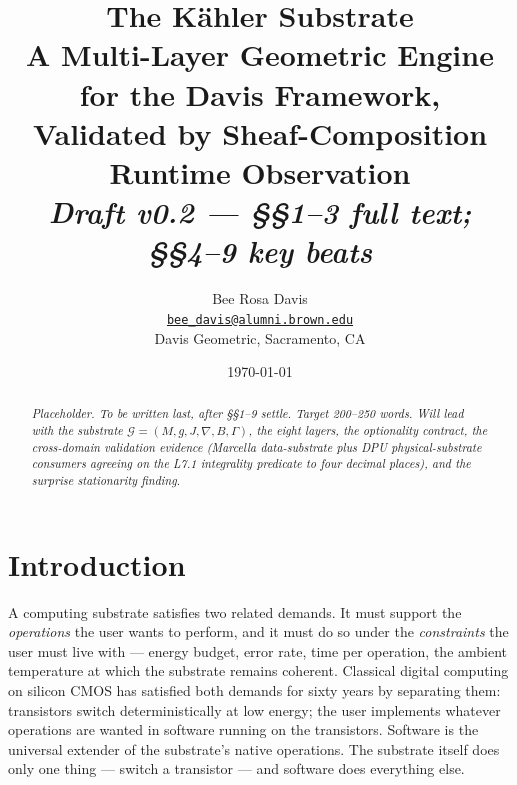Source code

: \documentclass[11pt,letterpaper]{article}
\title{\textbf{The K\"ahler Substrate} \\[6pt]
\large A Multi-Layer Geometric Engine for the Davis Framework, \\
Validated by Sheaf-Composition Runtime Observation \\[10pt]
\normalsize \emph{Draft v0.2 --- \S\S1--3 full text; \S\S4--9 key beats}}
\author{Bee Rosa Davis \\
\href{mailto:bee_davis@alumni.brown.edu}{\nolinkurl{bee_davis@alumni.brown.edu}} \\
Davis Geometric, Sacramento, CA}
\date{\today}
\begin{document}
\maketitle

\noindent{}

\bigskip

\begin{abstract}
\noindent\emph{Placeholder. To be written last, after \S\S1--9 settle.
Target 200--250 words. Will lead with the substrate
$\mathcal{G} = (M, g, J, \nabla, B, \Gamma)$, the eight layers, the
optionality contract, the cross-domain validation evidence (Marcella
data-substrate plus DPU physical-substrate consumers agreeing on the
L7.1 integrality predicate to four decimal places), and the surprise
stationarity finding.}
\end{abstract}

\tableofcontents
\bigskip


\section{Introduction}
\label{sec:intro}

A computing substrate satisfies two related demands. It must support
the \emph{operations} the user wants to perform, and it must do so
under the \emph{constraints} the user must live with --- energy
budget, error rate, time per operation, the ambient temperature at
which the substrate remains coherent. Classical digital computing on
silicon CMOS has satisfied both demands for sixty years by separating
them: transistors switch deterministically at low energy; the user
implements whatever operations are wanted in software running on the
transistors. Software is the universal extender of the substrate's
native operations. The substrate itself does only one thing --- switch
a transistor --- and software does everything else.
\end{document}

---

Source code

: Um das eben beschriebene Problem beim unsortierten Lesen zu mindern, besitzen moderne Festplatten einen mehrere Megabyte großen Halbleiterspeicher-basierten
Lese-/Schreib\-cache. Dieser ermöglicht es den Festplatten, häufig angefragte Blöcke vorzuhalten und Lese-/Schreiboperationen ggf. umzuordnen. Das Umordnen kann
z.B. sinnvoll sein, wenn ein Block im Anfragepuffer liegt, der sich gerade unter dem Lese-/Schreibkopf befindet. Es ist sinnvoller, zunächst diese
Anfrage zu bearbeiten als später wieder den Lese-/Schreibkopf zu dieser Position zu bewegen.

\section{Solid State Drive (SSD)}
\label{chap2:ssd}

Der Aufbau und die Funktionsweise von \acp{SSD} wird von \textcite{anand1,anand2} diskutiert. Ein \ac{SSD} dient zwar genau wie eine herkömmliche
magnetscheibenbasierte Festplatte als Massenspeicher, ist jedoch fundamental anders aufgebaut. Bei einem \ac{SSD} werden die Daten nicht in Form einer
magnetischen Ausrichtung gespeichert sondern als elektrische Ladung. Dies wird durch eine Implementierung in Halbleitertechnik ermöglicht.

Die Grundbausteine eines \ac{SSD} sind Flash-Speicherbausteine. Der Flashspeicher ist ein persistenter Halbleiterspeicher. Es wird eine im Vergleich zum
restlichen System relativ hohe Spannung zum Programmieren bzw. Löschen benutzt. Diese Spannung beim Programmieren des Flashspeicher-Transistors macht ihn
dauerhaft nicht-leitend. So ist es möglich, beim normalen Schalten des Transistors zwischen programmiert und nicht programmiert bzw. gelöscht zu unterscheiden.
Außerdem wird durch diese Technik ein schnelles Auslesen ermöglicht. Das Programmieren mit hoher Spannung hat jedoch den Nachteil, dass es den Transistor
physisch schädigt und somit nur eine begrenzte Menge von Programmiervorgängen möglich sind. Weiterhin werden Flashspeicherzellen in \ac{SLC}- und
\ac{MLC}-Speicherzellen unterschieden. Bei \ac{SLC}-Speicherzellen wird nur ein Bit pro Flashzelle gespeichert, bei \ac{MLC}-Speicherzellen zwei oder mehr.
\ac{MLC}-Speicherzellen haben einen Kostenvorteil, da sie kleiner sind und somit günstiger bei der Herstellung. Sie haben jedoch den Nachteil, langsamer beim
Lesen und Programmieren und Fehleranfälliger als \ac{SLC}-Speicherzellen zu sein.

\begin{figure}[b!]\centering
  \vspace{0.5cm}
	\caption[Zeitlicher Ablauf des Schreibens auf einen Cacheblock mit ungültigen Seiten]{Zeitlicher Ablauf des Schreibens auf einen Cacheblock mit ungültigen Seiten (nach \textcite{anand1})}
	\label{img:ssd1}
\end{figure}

→ **Aim of the exercise**:
Out of the data above, give again only the lines starting at the one holding "A computing substrate" and ending at the one holding "them: transistors switch", unchanged.

→ **Response to the exercise**:
A computing substrate satisfies two related demands. It must support
the \emph{operations} the user wants to perform, and it must do so
under the \emph{constraints} the user must live with --- energy
budget, error rate, time per operation, the ambient temperature at
which the substrate remains coherent. Classical digital computing on
silicon CMOS has satisfied both demands for sixty years by separating
them: transistors switch deterministically at low energy; the user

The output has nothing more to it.